From the moment on 14 May when the War Cabinet and the reluctant French gave permission, Bomber Command had been doing its best to wage a strategic air offensive against Germany. By August it had not, in fact, made much progress – for which there were many reasons. Among them were its involvement in other tasks, such as attacking the German Army’s communications and the Luftwaffe’s newly occupied airfields in France and the Low Countries; its very limited size; and the fact that, if its aircraft were not to be shot down over Germany in droves, they had to operate solely by night.

There was also another difficulty, of which the Command and the Air Staff were ignorant. They held the firm belief that the Command’s navigational methods of the time – mainly dead reckoning and astro-navigation, with D/F fixes nearer home, without benefit of later radio and radar aids – were good enough to enable well-trained crews to find and bomb, particularly on clear or moonlit nights, precise targets such as oil plants, factories and rail centres.

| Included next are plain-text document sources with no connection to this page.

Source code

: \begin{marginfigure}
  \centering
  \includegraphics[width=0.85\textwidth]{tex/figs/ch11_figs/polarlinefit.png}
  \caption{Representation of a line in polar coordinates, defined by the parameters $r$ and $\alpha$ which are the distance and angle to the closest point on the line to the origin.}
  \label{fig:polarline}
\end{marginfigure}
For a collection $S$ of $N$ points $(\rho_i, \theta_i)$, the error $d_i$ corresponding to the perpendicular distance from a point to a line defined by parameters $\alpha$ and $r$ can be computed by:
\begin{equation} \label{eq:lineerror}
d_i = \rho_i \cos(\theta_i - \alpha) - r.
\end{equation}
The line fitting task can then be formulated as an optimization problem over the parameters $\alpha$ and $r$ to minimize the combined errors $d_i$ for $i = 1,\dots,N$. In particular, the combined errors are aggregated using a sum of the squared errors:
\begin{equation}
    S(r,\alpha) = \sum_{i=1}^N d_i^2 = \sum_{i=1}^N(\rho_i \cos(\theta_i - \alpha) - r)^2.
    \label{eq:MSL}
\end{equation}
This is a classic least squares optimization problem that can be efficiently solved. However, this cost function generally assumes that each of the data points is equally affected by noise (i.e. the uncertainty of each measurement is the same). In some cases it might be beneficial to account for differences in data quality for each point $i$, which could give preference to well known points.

Not until after the Battle of Britain was it discovered, mainly from photographs, that though the British bombers had their occasional successes they were commonly missing their targets by as much as five miles.1

In these circumstances it was not surprising that attacks by forces of twenty or thirty Wellingtons, Whitleys or Hampdens against industrial targets in the Ruhr and elsewhere in West Germany, which had been going on intermittently since 15/16 May, did little damage to factories. They did, however, have an intentional nuisance value by putting areas under air-raid warning, which was bad for both production and morale. They also had another effect, which was at that time not intended. They destroyed, though not in large numbers, German homes and killed German civilians.

On the night of 25/26 August Bomber Command struck at objectives far beyond its normal reach. The previous night, as already noted, German bombs had fallen on the City of London – to be exact in Fore Street, near the Barbican – for the first time since 1918. There had been a scatter a little farther out, too – all through navigational error or by jettisoning, for which the German pilots were promptly reproved. The accidental nature of this episode was not manifest to Churchill, nor would he have troubled about it had he known. Bombs had fallen on the British capital, and to his mind there was only one appropriate response. He had already ascertained from the Air Staff, who deprecated attacking distant targets when there were good ones nearer at hand, that, if required, Bomber Command could put on a raid against Berlin within twenty-four hours. Almost precisely twenty-four hours after the German bombs fell on Finsbury, Islington and the East End, some eighty Wellingtons and Hampdens sought to attack the German capital.

They were directed mainly against industrial targets on the outskirts and failed to hit them. But on three of the four following nights British bombers were over Berlin again, in one incident killing ten civilians. Negligible though the damage was, the moral effect was considerable. W. L. Shirer, an American newspaper correspondent, recorded his impressions: ‘The Berliners are stunned. They did not think it could ever happen. Goering assured them that it couldn’t. Their disillusionment today is all the greater. You have to see their faces to measure it.’2

On few Germans did these raids produce a greater effect than on Adolf Hitler. Though he understandably dismissed with scorn their material effect, his pride was bitterly hurt and he was eager for revenge. His plans had for some time included bombing the British capital at the right moment in his invasion strategy. He could now do so whole-heartedly under the guise of reprisals.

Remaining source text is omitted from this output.